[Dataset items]
..............................

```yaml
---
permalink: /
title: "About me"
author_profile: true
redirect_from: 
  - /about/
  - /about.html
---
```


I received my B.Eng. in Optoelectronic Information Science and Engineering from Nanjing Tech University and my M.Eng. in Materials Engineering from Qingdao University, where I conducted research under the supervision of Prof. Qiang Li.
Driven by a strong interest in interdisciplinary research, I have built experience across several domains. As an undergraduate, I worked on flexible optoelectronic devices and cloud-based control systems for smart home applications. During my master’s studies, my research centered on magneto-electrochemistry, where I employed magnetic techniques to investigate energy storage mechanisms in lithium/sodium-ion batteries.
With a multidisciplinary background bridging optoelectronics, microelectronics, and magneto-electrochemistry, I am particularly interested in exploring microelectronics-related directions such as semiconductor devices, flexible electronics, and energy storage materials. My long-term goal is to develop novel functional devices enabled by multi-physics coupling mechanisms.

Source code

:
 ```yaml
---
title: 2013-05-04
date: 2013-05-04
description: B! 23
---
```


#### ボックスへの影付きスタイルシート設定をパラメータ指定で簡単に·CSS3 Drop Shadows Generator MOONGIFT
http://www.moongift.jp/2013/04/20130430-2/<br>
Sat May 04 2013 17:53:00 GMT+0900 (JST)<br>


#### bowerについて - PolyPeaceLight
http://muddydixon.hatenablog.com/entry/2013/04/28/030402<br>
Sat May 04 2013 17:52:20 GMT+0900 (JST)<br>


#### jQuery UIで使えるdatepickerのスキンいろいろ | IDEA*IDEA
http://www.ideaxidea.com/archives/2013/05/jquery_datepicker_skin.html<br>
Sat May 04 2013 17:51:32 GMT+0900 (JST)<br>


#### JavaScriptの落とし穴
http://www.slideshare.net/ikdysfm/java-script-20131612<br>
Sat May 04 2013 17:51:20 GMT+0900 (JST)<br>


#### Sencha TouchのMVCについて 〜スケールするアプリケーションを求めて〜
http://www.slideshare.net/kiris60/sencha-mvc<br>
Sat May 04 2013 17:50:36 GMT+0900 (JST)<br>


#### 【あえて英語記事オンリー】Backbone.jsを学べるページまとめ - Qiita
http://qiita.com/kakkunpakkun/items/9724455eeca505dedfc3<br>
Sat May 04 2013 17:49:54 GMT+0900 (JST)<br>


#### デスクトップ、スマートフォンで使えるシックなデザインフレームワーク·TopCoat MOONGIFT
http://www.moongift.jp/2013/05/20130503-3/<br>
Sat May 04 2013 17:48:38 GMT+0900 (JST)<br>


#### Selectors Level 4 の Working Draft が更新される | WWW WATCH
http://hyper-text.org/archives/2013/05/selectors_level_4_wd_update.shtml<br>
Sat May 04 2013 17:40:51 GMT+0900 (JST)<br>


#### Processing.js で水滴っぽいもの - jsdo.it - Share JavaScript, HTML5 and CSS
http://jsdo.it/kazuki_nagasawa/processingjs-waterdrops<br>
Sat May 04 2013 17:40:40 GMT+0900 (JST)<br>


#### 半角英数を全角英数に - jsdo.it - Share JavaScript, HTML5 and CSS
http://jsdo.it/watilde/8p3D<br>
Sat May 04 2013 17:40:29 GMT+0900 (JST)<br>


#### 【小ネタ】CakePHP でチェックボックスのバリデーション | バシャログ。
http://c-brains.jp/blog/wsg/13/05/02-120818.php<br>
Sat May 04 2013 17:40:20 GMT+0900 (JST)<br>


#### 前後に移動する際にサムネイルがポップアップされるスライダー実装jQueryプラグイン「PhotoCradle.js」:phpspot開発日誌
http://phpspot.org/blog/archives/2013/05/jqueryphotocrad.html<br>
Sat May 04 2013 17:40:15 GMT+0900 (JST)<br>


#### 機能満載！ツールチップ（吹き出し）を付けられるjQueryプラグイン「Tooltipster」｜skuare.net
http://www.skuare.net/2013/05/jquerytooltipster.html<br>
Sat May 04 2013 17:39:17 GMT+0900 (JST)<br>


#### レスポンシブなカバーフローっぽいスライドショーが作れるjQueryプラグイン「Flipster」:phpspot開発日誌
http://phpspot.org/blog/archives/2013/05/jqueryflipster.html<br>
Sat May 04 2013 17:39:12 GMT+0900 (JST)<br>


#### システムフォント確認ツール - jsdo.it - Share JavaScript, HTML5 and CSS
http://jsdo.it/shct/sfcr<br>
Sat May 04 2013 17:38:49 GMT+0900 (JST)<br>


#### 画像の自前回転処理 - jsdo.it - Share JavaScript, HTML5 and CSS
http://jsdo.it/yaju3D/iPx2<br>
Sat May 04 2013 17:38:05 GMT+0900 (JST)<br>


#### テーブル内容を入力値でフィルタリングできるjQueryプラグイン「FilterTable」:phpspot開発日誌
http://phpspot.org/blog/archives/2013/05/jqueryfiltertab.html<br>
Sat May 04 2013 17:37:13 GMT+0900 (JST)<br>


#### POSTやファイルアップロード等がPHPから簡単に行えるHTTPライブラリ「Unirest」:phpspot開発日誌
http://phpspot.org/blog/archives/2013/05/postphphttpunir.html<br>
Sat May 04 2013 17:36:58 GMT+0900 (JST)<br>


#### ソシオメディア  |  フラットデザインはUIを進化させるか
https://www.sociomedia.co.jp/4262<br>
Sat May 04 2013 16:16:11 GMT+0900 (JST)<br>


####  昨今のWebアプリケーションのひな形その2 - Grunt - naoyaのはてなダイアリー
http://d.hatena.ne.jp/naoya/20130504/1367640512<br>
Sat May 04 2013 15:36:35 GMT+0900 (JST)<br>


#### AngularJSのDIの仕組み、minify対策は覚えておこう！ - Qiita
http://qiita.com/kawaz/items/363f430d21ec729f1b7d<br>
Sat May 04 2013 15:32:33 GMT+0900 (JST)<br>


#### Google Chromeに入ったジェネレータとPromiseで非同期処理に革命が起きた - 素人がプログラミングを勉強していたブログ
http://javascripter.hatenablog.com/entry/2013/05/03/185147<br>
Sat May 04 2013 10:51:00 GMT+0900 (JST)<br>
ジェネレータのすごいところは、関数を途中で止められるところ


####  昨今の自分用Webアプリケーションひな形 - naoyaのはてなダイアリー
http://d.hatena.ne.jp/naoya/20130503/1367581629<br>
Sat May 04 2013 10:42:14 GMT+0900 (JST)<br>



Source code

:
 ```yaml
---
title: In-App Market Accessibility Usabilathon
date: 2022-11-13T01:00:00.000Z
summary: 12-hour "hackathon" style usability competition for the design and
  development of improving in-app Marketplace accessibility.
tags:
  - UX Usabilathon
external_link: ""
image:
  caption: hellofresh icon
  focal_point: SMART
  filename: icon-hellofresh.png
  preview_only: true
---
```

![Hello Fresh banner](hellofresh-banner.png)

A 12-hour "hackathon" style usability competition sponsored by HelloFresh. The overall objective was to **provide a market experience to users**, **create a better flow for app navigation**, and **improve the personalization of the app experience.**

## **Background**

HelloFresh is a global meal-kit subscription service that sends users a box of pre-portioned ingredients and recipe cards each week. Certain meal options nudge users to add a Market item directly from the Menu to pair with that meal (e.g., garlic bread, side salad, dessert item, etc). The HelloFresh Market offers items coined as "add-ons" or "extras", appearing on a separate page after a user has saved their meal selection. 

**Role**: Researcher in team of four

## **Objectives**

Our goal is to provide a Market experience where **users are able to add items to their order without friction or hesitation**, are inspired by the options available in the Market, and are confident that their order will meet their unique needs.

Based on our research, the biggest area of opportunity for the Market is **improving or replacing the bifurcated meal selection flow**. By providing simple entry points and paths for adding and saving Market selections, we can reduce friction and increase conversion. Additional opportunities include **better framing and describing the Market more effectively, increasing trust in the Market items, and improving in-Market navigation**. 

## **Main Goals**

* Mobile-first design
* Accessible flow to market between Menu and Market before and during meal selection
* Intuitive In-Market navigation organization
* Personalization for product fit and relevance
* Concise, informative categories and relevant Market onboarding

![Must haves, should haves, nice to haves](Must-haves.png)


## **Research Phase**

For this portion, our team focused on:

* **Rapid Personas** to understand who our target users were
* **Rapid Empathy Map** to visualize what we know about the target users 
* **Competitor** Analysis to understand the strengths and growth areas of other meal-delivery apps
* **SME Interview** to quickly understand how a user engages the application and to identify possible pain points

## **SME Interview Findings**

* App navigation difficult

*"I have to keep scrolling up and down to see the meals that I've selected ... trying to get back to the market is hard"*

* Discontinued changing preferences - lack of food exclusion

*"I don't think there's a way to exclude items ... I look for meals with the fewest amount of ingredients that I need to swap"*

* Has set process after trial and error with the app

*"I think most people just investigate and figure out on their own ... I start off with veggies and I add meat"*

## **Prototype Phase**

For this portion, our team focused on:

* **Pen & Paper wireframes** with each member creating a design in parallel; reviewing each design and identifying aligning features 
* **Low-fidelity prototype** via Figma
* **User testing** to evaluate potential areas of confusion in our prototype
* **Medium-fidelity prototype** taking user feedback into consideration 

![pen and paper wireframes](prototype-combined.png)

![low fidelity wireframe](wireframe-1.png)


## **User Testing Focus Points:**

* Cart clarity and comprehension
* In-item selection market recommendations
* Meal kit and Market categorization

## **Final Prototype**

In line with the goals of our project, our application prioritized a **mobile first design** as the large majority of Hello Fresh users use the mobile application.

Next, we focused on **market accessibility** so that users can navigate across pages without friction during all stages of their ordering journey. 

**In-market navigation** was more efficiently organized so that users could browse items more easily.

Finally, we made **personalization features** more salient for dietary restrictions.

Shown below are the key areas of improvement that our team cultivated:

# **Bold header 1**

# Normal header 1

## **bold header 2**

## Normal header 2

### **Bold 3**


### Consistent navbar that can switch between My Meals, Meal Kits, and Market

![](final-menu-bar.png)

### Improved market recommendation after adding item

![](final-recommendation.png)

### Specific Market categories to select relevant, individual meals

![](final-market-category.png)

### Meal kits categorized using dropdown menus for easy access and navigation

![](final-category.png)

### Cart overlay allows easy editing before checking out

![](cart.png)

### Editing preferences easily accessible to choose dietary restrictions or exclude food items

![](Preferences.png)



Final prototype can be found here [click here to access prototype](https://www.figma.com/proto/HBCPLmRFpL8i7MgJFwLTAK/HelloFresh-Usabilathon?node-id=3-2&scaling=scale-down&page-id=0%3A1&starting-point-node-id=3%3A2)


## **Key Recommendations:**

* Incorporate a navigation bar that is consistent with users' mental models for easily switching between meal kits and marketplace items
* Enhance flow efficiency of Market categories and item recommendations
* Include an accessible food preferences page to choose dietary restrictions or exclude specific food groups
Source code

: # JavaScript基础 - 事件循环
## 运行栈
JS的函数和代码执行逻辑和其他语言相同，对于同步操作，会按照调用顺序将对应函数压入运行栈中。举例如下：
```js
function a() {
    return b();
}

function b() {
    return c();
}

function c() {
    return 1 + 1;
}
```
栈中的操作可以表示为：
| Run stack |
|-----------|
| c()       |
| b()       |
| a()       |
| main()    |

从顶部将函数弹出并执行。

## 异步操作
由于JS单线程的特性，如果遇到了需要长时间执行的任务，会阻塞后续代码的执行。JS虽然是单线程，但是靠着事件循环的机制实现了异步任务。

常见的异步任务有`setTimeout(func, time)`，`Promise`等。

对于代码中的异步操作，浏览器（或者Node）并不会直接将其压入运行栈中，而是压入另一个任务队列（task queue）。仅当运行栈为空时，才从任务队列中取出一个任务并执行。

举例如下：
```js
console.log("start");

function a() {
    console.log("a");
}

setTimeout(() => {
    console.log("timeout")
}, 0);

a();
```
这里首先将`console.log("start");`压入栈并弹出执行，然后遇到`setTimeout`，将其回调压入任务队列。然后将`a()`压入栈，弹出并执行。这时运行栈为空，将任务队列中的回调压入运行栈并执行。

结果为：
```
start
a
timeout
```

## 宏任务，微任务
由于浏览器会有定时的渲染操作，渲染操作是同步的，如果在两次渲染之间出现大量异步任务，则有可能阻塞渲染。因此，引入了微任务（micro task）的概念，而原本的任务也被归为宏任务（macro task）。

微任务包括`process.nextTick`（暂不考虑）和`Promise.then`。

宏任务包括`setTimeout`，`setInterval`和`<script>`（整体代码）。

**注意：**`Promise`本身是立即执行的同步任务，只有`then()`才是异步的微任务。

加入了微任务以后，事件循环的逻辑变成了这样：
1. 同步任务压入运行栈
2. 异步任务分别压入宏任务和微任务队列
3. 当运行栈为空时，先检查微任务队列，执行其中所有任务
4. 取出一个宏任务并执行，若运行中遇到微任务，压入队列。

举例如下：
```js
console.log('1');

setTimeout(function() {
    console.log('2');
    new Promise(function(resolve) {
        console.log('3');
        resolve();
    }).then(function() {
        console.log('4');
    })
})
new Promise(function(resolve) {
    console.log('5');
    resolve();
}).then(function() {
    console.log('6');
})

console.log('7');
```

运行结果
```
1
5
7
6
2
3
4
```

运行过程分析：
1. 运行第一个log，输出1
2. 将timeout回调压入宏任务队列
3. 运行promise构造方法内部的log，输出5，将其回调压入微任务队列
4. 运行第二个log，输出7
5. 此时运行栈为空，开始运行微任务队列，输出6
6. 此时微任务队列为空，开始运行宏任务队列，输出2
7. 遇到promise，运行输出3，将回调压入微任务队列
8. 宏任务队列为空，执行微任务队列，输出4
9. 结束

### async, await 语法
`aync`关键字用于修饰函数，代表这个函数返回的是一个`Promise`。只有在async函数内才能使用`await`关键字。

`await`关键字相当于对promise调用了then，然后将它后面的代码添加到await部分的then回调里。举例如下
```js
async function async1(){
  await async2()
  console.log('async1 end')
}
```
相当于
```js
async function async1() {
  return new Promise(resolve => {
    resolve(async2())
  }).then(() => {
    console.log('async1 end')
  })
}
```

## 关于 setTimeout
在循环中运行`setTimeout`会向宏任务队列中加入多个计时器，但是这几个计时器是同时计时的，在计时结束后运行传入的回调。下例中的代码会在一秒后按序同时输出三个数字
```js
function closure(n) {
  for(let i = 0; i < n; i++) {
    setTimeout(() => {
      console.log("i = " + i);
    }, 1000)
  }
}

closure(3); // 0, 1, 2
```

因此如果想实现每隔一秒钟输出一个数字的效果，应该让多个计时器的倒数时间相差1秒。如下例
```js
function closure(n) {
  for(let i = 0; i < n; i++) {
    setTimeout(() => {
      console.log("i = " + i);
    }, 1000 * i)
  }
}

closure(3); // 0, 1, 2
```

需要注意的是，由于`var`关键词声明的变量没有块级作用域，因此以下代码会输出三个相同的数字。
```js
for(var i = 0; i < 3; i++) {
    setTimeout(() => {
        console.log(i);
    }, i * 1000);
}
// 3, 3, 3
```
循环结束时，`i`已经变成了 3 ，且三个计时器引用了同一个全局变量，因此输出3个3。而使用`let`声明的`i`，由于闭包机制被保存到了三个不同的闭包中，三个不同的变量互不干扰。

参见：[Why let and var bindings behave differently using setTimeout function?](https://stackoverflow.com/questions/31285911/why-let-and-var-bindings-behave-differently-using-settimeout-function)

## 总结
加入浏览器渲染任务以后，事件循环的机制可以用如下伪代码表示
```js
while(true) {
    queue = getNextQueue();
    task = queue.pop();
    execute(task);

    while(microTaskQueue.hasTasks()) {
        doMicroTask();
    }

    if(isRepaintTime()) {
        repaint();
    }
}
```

..............................

EXERCISE — Only one stretch is wanted, so please give again exactly the lines from the start of the data through the line containing "Driven by a", both ends included.

COMPLETED TASK —
```yaml
---
permalink: /
title: "About me"
author_profile: true
redirect_from: 
  - /about/
  - /about.html
---
```


I received my B.Eng. in Optoelectronic Information Science and Engineering from Nanjing Tech University and my M.Eng. in Materials Engineering from Qingdao University, where I conducted research under the supervision of Prof. Qiang Li.
Driven by a strong interest in interdisciplinary research, I have built experience across several domains. As an undergraduate, I worked on flexible optoelectronic devices and cloud-based control systems for smart home applications. During my master’s studies, my research centered on magneto-electrochemistry, where I employed magnetic techniques to investigate energy storage mechanisms in lithium/sodium-ion batteries.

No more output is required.